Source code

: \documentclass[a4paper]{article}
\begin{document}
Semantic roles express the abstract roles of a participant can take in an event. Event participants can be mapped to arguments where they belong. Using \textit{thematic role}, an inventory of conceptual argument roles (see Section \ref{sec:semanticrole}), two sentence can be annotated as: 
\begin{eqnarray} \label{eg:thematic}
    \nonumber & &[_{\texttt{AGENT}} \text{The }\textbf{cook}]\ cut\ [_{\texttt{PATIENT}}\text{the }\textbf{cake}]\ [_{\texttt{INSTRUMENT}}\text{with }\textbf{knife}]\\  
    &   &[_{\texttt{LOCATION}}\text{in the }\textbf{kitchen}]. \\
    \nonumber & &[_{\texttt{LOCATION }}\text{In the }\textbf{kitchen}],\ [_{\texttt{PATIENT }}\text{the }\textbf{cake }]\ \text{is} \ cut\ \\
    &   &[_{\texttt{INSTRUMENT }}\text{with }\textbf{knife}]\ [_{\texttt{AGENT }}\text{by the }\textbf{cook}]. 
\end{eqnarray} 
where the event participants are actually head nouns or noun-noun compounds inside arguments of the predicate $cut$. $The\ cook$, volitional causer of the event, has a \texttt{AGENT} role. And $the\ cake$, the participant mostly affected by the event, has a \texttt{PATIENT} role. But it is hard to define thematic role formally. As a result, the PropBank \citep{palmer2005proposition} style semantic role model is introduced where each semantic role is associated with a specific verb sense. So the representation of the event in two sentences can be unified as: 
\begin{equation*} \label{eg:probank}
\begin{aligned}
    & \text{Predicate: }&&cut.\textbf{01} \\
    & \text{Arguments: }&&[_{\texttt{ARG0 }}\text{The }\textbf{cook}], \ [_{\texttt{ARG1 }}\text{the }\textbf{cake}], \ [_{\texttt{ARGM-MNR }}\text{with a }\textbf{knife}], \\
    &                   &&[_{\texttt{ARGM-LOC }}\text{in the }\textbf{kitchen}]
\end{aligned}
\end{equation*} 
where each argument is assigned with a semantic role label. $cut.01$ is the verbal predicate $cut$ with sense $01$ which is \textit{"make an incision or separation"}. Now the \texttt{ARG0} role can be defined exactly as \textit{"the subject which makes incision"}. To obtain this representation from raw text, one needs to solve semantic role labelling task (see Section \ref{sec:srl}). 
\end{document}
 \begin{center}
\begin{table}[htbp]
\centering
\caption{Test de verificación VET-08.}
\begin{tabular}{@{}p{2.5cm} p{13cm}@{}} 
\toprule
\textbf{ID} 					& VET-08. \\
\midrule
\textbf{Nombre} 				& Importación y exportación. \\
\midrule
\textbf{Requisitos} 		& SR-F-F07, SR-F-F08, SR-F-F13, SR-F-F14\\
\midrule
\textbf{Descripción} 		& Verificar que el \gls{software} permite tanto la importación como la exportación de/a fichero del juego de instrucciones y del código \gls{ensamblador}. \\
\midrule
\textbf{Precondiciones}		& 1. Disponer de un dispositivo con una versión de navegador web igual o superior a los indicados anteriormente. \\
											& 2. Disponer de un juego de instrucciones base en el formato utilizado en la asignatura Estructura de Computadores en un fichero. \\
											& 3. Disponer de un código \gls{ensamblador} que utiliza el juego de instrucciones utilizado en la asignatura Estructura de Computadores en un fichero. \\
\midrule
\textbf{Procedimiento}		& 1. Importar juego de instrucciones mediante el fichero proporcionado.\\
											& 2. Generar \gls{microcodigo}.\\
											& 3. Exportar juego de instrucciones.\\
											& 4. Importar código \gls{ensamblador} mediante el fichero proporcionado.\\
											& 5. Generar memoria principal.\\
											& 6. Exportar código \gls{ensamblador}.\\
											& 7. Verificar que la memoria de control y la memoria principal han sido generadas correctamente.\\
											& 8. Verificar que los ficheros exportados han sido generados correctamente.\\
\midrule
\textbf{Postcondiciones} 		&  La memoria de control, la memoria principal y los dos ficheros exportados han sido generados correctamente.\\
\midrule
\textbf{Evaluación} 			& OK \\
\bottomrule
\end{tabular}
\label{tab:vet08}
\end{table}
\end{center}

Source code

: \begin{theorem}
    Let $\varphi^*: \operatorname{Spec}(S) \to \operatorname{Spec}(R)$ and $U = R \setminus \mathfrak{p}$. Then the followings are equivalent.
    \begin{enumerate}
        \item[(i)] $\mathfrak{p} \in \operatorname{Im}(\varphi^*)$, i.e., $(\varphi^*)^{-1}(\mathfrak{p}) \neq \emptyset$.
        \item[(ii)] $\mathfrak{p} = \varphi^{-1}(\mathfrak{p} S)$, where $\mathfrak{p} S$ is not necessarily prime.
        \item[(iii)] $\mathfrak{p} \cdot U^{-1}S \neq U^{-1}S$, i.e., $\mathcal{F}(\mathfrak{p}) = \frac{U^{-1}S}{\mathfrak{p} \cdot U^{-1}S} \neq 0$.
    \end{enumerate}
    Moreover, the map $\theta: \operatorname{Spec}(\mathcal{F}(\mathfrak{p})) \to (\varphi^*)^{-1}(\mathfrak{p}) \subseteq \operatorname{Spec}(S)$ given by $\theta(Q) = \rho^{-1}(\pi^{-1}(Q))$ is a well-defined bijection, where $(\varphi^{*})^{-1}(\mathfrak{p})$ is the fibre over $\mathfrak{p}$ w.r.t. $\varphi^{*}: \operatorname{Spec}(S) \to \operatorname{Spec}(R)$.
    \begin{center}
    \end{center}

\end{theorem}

* [WORK ITEM]:
Write out the records above exactly as given.

* [ANSWER BELOW]:
Source code

: \documentclass[a4paper]{article}
\begin{document}
Semantic roles express the abstract roles of a participant can take in an event. Event participants can be mapped to arguments where they belong. Using \textit{thematic role}, an inventory of conceptual argument roles (see Section \ref{sec:semanticrole}), two sentence can be annotated as: 
\begin{eqnarray} \label{eg:thematic}
    \nonumber & &[_{\texttt{AGENT}} \text{The }\textbf{cook}]\ cut\ [_{\texttt{PATIENT}}\text{the }\textbf{cake}]\ [_{\texttt{INSTRUMENT}}\text{with }\textbf{knife}]\\  
    &   &[_{\texttt{LOCATION}}\text{in the }\textbf{kitchen}]. \\
    \nonumber & &[_{\texttt{LOCATION }}\text{In the }\textbf{kitchen}],\ [_{\texttt{PATIENT }}\text{the }\textbf{cake }]\ \text{is} \ cut\ \\
    &   &[_{\texttt{INSTRUMENT }}\text{with }\textbf{knife}]\ [_{\texttt{AGENT }}\text{by the }\textbf{cook}]. 
\end{eqnarray} 
where the event participants are actually head nouns or noun-noun compounds inside arguments of the predicate $cut$. $The\ cook$, volitional causer of the event, has a \texttt{AGENT} role. And $the\ cake$, the participant mostly affected by the event, has a \texttt{PATIENT} role. But it is hard to define thematic role formally. As a result, the PropBank \citep{palmer2005proposition} style semantic role model is introduced where each semantic role is associated with a specific verb sense. So the representation of the event in two sentences can be unified as: 
\begin{equation*} \label{eg:probank}
\begin{aligned}
    & \text{Predicate: }&&cut.\textbf{01} \\
    & \text{Arguments: }&&[_{\texttt{ARG0 }}\text{The }\textbf{cook}], \ [_{\texttt{ARG1 }}\text{the }\textbf{cake}], \ [_{\texttt{ARGM-MNR }}\text{with a }\textbf{knife}], \\
    &                   &&[_{\texttt{ARGM-LOC }}\text{in the }\textbf{kitchen}]
\end{aligned}
\end{equation*} 
where each argument is assigned with a semantic role label. $cut.01$ is the verbal predicate $cut$ with sense $01$ which is \textit{"make an incision or separation"}. Now the \texttt{ARG0} role can be defined exactly as \textit{"the subject which makes incision"}. To obtain this representation from raw text, one needs to solve semantic role labelling task (see Section \ref{sec:srl}). 
\end{document}
 \begin{center}
\begin{table}[htbp]
\centering
\caption{Test de verificación VET-08.}
\begin{tabular}{@{}p{2.5cm} p{13cm}@{}} 
\toprule
\textbf{ID} 					& VET-08. \\
\midrule
\textbf{Nombre} 				& Importación y exportación. \\
\midrule
\textbf{Requisitos} 		& SR-F-F07, SR-F-F08, SR-F-F13, SR-F-F14\\
\midrule
\textbf{Descripción} 		& Verificar que el \gls{software} permite tanto la importación como la exportación de/a fichero del juego de instrucciones y del código \gls{ensamblador}. \\
\midrule
\textbf{Precondiciones}		& 1. Disponer de un dispositivo con una versión de navegador web igual o superior a los indicados anteriormente. \\
											& 2. Disponer de un juego de instrucciones base en el formato utilizado en la asignatura Estructura de Computadores en un fichero. \\
											& 3. Disponer de un código \gls{ensamblador} que utiliza el juego de instrucciones utilizado en la asignatura Estructura de Computadores en un fichero. \\
\midrule
\textbf{Procedimiento}		& 1. Importar juego de instrucciones mediante el fichero proporcionado.\\
											& 2. Generar \gls{microcodigo}.\\
											& 3. Exportar juego de instrucciones.\\
											& 4. Importar código \gls{ensamblador} mediante el fichero proporcionado.\\
											& 5. Generar memoria principal.\\
											& 6. Exportar código \gls{ensamblador}.\\
											& 7. Verificar que la memoria de control y la memoria principal han sido generadas correctamente.\\
											& 8. Verificar que los ficheros exportados han sido generados correctamente.\\
\midrule
\textbf{Postcondiciones} 		&  La memoria de control, la memoria principal y los dos ficheros exportados han sido generados correctamente.\\
\midrule
\textbf{Evaluación} 			& OK \\
\bottomrule
\end{tabular}
\label{tab:vet08}
\end{table}
\end{center}

Source code

: \begin{theorem}
    Let $\varphi^*: \operatorname{Spec}(S) \to \operatorname{Spec}(R)$ and $U = R \setminus \mathfrak{p}$. Then the followings are equivalent.
    \begin{enumerate}
        \item[(i)] $\mathfrak{p} \in \operatorname{Im}(\varphi^*)$, i.e., $(\varphi^*)^{-1}(\mathfrak{p}) \neq \emptyset$.
        \item[(ii)] $\mathfrak{p} = \varphi^{-1}(\mathfrak{p} S)$, where $\mathfrak{p} S$ is not necessarily prime.
        \item[(iii)] $\mathfrak{p} \cdot U^{-1}S \neq U^{-1}S$, i.e., $\mathcal{F}(\mathfrak{p}) = \frac{U^{-1}S}{\mathfrak{p} \cdot U^{-1}S} \neq 0$.
    \end{enumerate}
    Moreover, the map $\theta: \operatorname{Spec}(\mathcal{F}(\mathfrak{p})) \to (\varphi^*)^{-1}(\mathfrak{p}) \subseteq \operatorname{Spec}(S)$ given by $\theta(Q) = \rho^{-1}(\pi^{-1}(Q))$ is a well-defined bijection, where $(\varphi^{*})^{-1}(\mathfrak{p})$ is the fibre over $\mathfrak{p}$ w.r.t. $\varphi^{*}: \operatorname{Spec}(S) \to \operatorname{Spec}(R)$.
    \begin{center}
    \end{center}

\end{theorem}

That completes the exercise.